• **PROBLEM**
For the material that follows, list every line containing the word "documentclass".

• **DATASET ENTRIES**
——————————
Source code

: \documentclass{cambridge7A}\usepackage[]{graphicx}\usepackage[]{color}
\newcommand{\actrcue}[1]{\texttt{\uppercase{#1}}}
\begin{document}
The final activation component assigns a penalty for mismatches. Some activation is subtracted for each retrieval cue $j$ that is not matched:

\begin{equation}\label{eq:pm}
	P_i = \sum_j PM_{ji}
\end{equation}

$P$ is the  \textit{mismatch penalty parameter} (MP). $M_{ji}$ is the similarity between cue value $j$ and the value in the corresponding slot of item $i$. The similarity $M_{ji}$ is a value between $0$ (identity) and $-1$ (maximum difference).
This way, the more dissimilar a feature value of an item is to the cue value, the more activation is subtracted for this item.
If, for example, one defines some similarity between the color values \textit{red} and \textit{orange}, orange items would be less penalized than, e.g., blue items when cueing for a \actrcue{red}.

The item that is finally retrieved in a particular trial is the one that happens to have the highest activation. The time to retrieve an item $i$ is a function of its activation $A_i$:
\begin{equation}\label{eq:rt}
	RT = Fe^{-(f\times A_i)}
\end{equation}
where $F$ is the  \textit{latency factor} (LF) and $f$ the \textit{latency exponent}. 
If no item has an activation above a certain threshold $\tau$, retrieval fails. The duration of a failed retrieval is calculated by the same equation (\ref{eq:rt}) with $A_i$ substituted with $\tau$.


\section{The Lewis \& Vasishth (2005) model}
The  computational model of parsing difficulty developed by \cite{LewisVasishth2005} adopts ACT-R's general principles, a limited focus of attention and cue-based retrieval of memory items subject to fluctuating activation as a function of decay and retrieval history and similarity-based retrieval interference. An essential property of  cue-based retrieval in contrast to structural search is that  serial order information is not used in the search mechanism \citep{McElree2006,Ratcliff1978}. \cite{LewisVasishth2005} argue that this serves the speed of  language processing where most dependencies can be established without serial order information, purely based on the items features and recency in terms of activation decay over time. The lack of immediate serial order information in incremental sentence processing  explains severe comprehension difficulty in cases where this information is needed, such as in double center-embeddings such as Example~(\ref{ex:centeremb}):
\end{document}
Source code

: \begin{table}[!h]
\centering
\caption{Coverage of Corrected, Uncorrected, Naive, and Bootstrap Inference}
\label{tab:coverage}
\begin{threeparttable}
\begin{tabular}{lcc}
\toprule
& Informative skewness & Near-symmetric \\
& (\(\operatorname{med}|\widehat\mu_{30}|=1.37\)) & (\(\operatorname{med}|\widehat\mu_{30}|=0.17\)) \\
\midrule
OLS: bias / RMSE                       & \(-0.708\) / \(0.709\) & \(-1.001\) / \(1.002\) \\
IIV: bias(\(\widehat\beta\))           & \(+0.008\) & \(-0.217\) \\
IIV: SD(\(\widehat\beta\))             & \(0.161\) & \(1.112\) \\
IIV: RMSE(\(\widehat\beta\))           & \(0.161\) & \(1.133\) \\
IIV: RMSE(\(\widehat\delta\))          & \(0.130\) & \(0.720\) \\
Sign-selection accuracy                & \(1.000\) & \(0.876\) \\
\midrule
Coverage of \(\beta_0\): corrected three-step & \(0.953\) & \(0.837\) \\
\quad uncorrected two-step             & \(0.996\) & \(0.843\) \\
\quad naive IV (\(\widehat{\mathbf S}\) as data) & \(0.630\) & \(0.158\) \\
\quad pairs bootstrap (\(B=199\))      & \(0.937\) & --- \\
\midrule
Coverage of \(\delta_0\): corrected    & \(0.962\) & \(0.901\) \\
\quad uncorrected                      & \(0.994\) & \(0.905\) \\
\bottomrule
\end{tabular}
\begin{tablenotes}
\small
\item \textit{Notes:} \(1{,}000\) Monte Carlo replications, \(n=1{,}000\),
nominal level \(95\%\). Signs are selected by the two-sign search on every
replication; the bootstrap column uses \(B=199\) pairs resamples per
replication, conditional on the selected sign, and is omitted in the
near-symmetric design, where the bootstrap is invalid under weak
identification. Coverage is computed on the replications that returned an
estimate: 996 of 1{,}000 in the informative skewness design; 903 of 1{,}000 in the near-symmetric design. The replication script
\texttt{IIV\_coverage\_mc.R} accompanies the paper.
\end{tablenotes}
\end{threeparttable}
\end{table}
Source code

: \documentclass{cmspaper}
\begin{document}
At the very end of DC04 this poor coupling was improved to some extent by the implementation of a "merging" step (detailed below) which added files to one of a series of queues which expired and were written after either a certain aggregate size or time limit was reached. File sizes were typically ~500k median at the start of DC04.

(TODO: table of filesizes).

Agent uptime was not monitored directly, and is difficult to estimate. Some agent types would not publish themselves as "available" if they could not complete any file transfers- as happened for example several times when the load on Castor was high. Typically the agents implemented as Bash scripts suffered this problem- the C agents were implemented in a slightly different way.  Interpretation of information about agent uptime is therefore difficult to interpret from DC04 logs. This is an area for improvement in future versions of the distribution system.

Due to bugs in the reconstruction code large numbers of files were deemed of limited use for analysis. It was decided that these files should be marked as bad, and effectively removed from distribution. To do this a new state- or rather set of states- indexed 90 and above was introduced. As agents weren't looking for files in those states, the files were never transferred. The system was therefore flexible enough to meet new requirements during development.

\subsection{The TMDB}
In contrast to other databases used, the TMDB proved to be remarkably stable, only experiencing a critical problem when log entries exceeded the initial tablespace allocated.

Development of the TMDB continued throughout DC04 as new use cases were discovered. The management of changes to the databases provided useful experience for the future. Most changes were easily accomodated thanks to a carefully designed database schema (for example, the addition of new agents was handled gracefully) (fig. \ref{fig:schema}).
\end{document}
——————————
• **RESULT FOR THIS TASK**
: \documentclass{cambridge7A}\usepackage[]{graphicx}\usepackage[]{color}
: \documentclass{cmspaper}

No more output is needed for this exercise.